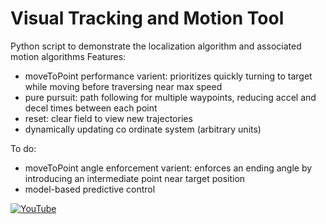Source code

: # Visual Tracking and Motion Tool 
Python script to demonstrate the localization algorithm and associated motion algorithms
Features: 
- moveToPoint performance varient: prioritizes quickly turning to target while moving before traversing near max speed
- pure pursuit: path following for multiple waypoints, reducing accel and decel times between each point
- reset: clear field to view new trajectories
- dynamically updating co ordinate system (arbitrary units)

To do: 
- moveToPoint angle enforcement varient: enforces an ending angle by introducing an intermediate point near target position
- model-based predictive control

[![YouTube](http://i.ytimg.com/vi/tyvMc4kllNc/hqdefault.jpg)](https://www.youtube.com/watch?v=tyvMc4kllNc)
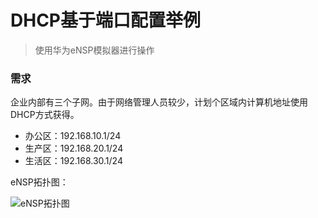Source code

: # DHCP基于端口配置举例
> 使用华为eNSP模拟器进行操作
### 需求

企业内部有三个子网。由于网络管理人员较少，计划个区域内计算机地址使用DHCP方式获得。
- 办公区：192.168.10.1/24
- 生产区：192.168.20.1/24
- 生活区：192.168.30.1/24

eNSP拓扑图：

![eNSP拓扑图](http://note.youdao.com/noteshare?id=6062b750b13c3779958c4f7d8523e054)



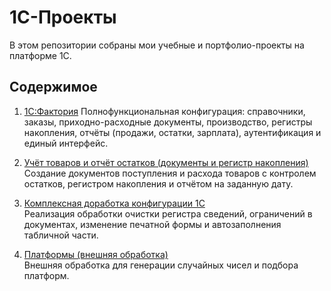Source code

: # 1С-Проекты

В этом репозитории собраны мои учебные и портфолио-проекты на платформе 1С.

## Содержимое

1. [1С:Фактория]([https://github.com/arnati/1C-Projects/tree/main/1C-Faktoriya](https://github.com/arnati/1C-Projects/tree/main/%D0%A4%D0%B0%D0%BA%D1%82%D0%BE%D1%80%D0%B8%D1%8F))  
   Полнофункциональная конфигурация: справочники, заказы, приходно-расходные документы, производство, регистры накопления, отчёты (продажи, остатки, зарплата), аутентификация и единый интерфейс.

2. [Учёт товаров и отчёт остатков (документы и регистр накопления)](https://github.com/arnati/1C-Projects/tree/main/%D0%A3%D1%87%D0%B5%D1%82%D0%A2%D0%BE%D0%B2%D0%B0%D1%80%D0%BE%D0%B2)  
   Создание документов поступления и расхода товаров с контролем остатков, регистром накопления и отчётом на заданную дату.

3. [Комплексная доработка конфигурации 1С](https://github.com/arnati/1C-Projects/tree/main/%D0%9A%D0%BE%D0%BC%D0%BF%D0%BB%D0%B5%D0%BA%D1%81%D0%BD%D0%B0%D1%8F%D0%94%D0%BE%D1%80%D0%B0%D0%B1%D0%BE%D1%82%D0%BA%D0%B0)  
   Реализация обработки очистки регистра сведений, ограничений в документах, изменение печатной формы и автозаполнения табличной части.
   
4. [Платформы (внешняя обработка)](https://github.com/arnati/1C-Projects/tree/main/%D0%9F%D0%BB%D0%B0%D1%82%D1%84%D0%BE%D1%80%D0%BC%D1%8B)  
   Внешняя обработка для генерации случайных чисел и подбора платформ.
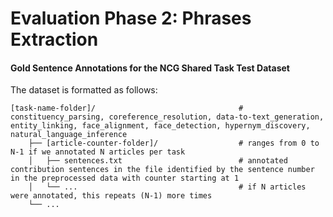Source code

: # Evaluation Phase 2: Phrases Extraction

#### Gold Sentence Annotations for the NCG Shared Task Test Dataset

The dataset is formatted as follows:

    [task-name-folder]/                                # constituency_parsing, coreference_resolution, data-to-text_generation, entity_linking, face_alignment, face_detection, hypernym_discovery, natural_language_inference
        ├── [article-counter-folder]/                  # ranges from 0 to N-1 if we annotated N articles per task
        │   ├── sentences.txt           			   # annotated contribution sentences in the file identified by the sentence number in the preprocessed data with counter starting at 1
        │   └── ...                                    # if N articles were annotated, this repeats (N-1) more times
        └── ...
...
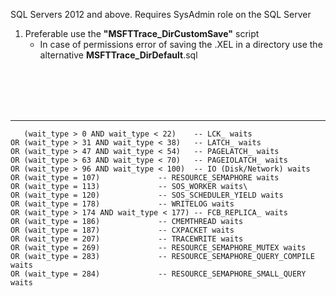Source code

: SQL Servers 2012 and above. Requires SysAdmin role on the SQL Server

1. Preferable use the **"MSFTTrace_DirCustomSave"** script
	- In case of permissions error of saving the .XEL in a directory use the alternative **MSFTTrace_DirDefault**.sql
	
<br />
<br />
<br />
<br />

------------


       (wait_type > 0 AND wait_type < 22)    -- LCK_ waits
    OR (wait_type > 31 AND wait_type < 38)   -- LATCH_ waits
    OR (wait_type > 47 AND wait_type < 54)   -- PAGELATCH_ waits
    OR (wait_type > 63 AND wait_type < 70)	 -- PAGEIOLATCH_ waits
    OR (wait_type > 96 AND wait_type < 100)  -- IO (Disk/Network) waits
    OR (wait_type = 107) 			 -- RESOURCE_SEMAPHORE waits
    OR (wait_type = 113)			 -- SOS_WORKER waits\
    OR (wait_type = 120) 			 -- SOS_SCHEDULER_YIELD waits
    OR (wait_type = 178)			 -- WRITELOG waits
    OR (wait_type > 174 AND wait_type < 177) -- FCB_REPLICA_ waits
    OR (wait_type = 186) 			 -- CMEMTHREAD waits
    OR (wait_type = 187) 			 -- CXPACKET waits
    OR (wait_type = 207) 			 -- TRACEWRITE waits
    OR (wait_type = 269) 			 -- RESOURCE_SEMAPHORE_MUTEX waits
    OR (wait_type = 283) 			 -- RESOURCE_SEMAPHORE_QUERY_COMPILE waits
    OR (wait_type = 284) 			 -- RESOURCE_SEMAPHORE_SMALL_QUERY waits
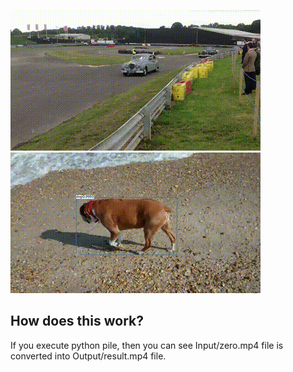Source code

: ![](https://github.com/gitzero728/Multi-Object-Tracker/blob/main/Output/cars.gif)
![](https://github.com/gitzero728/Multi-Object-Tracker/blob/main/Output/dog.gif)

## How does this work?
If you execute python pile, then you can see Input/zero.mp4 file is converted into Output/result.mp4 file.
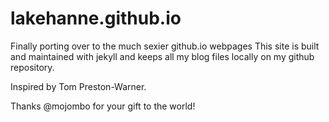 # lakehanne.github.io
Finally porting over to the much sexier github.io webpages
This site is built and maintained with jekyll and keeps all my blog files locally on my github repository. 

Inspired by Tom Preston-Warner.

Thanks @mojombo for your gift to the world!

What the task requires
Go through the data above and find the lines with the word "товаров". Copy each of those lines.

Solution
2. [Учёт товаров и отчёт остатков (документы и регистр накопления)](https://github.com/arnati/1C-Projects/tree/main/%D0%A3%D1%87%D0%B5%D1%82%D0%A2%D0%BE%D0%B2%D0%B0%D1%80%D0%BE%D0%B2)  
   Создание документов поступления и расхода товаров с контролем остатков, регистром накопления и отчётом на заданную дату.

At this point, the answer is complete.